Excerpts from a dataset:

------------

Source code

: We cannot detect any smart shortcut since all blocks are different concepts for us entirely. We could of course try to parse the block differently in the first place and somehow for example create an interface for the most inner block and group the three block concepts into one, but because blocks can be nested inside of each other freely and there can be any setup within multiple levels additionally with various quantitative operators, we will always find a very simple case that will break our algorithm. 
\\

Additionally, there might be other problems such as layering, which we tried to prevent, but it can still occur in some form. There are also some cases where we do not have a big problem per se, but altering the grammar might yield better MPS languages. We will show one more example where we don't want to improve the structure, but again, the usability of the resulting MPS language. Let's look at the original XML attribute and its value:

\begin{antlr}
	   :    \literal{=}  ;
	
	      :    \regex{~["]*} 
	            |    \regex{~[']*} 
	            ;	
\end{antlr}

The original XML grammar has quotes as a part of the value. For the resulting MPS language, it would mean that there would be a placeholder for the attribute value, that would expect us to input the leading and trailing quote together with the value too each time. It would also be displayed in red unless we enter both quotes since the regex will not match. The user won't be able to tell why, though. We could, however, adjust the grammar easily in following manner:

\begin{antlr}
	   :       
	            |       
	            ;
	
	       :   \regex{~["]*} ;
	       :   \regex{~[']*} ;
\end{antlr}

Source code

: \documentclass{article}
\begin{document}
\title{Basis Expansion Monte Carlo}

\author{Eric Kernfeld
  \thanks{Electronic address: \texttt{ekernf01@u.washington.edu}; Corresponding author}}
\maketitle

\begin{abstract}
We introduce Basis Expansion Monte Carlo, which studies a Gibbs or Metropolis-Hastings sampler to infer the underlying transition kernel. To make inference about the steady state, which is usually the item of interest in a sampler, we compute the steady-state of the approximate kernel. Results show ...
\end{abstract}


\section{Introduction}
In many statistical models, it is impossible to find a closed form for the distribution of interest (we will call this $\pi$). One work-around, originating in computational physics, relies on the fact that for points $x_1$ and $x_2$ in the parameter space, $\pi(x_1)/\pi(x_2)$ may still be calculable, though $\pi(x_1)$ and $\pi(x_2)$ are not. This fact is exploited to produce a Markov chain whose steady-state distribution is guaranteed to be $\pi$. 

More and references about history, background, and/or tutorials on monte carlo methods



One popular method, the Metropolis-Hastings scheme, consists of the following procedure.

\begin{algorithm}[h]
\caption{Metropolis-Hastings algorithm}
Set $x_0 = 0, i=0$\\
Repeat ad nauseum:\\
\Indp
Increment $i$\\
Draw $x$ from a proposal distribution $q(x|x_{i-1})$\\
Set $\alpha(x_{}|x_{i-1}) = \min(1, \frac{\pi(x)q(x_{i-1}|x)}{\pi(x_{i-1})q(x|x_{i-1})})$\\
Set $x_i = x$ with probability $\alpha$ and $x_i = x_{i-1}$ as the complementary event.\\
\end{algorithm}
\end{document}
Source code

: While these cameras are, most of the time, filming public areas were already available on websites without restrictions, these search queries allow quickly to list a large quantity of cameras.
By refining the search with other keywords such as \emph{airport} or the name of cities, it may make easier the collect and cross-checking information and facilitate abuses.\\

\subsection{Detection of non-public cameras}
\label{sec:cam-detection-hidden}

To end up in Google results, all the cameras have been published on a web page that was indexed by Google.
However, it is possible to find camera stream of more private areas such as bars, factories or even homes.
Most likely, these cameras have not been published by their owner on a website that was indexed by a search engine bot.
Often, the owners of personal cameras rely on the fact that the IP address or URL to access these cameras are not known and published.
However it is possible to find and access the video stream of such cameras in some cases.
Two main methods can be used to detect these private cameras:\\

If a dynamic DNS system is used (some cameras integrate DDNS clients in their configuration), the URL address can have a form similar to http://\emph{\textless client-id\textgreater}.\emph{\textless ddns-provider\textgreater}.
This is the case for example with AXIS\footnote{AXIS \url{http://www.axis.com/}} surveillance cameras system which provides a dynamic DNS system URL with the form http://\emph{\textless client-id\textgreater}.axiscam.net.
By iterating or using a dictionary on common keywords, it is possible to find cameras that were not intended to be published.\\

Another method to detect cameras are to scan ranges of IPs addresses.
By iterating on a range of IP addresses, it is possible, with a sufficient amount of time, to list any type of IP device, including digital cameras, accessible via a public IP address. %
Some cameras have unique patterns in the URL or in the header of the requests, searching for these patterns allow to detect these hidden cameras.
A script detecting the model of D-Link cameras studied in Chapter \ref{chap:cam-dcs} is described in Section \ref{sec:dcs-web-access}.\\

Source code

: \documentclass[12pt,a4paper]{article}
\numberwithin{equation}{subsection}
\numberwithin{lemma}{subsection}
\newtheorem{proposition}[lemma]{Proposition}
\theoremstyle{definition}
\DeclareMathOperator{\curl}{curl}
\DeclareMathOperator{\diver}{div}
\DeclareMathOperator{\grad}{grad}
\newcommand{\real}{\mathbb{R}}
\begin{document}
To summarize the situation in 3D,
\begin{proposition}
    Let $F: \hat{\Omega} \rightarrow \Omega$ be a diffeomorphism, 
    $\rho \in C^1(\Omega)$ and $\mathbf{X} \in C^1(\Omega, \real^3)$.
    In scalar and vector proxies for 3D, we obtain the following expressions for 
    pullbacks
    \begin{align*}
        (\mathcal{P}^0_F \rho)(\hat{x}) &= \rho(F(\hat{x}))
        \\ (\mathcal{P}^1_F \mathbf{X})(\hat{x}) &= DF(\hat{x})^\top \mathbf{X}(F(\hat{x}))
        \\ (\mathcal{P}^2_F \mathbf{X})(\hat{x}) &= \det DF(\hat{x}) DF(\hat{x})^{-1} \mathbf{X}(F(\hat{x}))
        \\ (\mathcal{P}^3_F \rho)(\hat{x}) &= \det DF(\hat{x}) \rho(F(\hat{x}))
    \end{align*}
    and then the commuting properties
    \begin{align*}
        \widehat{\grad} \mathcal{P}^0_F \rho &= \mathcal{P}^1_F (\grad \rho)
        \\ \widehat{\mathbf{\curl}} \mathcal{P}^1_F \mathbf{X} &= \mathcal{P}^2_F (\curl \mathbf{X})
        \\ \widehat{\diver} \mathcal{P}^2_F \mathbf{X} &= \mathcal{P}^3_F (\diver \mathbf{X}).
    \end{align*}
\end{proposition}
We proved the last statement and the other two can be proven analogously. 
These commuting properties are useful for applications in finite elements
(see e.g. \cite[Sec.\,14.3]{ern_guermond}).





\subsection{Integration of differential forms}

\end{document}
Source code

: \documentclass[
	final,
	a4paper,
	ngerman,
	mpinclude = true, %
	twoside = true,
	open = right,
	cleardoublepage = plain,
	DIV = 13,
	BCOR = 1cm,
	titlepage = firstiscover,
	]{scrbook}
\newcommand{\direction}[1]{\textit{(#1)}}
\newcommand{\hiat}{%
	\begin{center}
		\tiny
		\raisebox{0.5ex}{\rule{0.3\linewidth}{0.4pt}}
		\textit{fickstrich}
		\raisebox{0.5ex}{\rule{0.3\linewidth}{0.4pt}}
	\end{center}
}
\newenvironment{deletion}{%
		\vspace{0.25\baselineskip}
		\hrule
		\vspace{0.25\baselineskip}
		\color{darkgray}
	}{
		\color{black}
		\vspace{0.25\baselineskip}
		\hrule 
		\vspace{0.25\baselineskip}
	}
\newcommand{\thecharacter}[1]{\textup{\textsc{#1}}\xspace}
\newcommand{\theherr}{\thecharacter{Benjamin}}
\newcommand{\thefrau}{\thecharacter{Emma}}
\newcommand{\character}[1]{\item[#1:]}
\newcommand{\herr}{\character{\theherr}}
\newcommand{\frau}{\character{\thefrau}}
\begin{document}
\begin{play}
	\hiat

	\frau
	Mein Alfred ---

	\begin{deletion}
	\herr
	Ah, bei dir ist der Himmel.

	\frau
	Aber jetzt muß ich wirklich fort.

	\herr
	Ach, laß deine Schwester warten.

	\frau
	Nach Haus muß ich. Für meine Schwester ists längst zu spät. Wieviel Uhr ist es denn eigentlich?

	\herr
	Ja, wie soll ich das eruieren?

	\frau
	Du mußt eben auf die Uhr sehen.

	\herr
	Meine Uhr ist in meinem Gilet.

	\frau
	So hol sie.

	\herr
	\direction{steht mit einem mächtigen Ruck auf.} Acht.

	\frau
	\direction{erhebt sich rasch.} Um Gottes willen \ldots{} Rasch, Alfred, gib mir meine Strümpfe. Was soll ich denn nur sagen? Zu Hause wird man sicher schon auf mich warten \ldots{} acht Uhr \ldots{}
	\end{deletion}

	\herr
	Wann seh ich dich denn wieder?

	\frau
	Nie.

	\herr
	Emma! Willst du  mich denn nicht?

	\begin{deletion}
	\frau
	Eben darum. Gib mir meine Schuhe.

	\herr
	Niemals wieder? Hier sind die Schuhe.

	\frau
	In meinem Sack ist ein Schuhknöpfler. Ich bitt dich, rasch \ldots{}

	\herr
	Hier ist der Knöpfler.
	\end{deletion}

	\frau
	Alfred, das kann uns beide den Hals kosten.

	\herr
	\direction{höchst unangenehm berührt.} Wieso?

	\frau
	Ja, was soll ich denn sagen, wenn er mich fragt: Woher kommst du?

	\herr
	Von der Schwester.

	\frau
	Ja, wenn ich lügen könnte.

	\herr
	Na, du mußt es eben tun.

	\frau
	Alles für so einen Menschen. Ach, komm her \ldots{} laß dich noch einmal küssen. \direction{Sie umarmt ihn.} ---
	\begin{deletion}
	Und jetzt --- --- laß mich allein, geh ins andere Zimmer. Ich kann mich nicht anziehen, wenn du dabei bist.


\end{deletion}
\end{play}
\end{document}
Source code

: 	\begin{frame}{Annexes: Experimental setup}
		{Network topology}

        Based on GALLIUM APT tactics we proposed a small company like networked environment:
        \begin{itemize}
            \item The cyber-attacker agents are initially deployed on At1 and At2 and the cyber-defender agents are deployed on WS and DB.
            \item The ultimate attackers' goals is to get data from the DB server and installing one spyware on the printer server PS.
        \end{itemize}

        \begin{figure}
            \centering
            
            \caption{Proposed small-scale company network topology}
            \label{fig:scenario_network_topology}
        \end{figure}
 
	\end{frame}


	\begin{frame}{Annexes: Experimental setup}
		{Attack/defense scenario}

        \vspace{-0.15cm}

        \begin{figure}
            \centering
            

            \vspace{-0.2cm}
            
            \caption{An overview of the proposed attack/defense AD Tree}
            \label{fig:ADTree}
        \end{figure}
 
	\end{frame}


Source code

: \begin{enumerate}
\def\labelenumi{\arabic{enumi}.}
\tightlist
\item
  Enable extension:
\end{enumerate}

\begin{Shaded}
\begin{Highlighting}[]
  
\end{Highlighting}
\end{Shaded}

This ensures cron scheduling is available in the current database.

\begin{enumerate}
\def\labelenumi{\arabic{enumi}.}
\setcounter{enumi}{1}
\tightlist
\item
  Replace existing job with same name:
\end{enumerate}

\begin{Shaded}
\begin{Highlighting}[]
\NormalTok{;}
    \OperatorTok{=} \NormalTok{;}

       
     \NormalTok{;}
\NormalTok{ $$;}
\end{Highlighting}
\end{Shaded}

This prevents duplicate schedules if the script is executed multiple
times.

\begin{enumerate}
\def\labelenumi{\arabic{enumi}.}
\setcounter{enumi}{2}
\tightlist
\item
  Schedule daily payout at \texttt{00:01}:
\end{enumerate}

------------

Check each line of the entries above for the word "keywords". List the ones that have it.

By refining the search with other keywords such as \emph{airport} or the name of cities, it may make easier the collect and cross-checking information and facilitate abuses.\\
By iterating or using a dictionary on common keywords, it is possible to find cameras that were not intended to be published.\\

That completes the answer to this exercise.